Aravind L, Iyer Lakshminarayan M, Koonin Eugene V
National Center for Biotechnology Information, National Library of Medicine, National Institutes of Health, Bethesda, MD 20894, USA.
Curr Opin Struct Biol. 2006 Jun;16(3):409-19. doi: 10.1016/j.sbi.2006.04.006. Epub 2006 May 5.

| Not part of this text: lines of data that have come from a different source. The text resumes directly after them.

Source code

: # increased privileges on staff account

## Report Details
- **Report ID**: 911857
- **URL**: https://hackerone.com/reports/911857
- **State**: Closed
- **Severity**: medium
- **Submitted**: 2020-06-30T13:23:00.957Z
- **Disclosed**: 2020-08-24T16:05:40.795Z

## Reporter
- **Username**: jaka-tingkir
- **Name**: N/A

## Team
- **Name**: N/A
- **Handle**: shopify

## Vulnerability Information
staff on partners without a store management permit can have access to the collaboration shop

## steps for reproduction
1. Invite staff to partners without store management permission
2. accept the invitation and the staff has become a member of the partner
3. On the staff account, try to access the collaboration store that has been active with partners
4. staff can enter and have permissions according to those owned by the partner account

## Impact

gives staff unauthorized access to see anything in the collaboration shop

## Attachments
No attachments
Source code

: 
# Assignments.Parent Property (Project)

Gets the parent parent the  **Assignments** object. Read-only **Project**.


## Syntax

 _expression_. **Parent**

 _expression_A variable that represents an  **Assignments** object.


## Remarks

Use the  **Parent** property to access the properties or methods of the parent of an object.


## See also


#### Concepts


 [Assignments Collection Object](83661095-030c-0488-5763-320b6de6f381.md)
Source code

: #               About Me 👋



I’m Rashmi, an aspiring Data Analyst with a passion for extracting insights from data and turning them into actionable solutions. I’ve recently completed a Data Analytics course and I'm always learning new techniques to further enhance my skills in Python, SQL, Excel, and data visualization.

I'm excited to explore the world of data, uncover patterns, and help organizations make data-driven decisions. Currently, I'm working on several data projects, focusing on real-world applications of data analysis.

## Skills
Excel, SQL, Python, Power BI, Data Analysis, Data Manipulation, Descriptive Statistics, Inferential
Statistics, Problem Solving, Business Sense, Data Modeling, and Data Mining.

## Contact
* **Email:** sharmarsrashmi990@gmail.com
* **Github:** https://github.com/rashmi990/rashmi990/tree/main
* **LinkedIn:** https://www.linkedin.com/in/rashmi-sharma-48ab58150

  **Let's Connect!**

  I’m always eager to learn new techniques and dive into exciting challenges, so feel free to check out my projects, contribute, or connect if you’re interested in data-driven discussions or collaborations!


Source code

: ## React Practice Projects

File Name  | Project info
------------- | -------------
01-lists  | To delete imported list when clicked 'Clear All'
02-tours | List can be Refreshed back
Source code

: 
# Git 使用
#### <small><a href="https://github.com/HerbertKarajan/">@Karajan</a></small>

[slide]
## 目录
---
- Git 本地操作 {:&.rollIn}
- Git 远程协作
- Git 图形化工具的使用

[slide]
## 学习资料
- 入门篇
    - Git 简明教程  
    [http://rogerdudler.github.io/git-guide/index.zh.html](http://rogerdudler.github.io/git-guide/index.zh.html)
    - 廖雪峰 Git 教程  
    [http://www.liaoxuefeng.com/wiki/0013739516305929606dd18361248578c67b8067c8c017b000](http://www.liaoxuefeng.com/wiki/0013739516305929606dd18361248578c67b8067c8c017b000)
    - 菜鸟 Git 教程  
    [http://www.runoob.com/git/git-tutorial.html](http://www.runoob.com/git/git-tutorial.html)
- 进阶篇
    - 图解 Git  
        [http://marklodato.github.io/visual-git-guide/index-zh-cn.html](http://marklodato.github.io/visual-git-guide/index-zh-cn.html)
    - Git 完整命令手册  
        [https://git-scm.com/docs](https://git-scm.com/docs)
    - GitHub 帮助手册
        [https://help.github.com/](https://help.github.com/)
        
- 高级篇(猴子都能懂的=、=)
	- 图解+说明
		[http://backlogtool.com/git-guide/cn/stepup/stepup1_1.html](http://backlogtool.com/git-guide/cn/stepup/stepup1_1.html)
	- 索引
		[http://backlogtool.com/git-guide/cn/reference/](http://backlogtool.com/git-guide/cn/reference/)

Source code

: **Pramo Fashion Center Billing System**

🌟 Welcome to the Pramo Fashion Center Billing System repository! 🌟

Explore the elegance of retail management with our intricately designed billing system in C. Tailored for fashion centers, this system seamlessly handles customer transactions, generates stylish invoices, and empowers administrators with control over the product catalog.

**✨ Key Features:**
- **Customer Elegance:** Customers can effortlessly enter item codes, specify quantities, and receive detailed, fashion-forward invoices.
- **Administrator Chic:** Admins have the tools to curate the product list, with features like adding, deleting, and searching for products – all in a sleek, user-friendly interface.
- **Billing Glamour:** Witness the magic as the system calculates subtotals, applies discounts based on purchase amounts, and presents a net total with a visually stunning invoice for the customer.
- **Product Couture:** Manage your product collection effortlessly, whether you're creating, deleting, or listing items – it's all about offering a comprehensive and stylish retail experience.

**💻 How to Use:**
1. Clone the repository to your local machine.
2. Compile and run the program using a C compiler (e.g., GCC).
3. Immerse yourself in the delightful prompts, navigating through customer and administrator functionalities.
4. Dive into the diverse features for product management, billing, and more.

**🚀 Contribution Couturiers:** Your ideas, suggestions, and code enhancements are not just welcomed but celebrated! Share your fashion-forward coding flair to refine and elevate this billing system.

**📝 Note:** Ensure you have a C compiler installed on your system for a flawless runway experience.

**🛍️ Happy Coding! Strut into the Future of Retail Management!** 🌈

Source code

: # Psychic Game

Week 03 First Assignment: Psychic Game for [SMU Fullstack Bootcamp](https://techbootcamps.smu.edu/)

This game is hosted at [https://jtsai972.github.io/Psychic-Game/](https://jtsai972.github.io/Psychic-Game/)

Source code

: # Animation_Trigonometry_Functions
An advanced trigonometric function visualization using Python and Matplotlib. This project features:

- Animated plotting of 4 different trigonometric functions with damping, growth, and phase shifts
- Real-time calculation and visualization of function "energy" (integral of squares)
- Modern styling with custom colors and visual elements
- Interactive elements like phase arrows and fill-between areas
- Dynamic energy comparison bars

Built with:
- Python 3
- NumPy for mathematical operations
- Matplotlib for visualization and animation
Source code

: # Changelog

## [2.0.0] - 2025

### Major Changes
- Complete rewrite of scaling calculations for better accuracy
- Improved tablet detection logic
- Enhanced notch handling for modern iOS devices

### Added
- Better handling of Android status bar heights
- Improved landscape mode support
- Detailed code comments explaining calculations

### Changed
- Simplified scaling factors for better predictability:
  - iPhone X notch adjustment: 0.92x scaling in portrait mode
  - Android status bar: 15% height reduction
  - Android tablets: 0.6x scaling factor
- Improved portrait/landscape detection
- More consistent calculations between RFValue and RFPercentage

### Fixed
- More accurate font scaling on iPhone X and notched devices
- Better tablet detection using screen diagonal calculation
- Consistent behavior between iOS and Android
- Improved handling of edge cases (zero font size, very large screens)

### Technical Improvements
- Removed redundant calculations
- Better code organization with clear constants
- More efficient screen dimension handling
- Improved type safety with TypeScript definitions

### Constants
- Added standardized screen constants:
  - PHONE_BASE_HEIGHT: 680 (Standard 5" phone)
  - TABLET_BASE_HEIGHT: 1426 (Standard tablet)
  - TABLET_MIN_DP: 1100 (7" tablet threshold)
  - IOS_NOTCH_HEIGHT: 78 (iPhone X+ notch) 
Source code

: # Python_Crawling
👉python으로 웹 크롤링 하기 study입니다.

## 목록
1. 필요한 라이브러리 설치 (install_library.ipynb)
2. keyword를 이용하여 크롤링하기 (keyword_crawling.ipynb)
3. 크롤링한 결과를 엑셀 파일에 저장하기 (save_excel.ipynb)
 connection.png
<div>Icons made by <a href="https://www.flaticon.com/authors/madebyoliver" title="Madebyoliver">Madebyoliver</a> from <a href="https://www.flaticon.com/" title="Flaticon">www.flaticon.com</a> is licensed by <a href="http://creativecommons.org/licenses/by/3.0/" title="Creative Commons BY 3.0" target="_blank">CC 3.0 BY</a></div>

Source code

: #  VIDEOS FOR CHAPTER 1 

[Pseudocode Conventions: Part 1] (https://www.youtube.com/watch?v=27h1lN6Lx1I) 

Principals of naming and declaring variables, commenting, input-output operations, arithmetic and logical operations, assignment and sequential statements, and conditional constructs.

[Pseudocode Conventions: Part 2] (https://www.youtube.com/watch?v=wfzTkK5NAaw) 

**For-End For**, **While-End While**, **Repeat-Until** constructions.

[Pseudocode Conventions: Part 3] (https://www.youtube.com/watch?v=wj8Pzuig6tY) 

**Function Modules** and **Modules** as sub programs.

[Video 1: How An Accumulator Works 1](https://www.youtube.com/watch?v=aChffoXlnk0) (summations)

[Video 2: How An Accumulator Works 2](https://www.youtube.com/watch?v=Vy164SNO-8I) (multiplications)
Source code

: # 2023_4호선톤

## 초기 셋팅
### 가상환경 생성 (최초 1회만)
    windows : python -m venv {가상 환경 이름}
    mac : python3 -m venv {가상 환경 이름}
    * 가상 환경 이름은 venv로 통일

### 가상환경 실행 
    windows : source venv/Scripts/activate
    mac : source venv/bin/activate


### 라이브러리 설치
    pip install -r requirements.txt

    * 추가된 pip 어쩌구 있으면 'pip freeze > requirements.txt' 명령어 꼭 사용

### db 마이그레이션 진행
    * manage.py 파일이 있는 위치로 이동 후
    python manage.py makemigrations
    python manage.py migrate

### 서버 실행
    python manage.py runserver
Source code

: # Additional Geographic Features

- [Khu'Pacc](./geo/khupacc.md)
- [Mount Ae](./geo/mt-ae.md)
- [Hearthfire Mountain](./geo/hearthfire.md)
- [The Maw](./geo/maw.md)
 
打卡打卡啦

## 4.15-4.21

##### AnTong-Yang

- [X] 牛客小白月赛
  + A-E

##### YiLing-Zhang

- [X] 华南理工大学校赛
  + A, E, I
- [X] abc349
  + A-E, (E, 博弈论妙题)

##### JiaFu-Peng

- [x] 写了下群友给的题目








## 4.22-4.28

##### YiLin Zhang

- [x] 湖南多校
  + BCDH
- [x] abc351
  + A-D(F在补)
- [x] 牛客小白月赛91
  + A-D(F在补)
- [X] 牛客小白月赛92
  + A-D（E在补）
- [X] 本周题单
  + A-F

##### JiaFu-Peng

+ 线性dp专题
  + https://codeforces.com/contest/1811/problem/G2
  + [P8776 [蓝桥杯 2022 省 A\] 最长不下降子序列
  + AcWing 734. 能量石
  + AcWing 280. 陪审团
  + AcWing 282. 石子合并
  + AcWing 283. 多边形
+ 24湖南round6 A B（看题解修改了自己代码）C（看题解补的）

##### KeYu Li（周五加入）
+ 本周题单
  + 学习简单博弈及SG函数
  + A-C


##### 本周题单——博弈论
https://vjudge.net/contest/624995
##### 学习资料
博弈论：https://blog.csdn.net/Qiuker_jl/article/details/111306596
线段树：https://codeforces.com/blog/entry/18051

Eukaryotes encode numerous proteins that either have no detectable homologs in prokaryotes or have only distant homologs. These molecular innovations of eukaryotes may be classified into three categories: proteins and domains inherited from prokaryotic precursors without drastic changes in biochemical function, but often recruited for novel roles in eukaryotes; new superfamilies or distinct biochemical functions emerging within pre-existing protein folds; and domains with genuinely new folds, apparently 'invented' at the outset of eukaryotic evolution. Most new folds emerging in eukaryotes are either alpha-helical or stabilized by metal chelation. Comparative genomics analyses point to an early phase of rapid evolution, and dramatic changes between the origin of the eukaryotic cell and the advent of the last common ancestor of extant eukaryotes. Extensive duplication of numerous genes, with subsequent functional diversification, is a distinctive feature of this turbulent era. Evolutionary analysis of ancient eukaryotic proteins is generally compatible with a two-symbiont scenario for eukaryotic origin, involving an alpha-proteobacterium (the ancestor of the mitochondria) and an archaeon, as well as key contributions from their selfish elements.
真核生物编码了许多蛋白质,这些蛋白质在原核生物中要么没有可检测到的同源物,要么只有远缘同源物。真核生物的这些分子创新可分为三类:从原核生物前体继承而来的蛋白质和结构域,其生化功能没有剧烈变化,但通常在真核生物中被赋予了新的功能;在已有的蛋白质折叠中出现的新超家族或独特的生化功能;以及具有全新折叠的结构域,显然是在真核生物进化之初“发明”的。真核生物中出现的大多数新折叠要么是α螺旋结构,要么是通过金属螯合稳定的。比较基因组学分析表明,在真核细胞起源和现存真核生物的最后一个共同祖先出现之间,存在一个快速进化的早期阶段以及巨大变化。众多基因的广泛复制以及随后的功能多样化,是这个动荡时期的一个显著特征。对古代真核生物蛋白质的进化分析总体上与真核生物起源的双共生体假说相符,该假说涉及一种α变形菌(线粒体的祖先)和一个古菌,以及它们自私元件的关键贡献。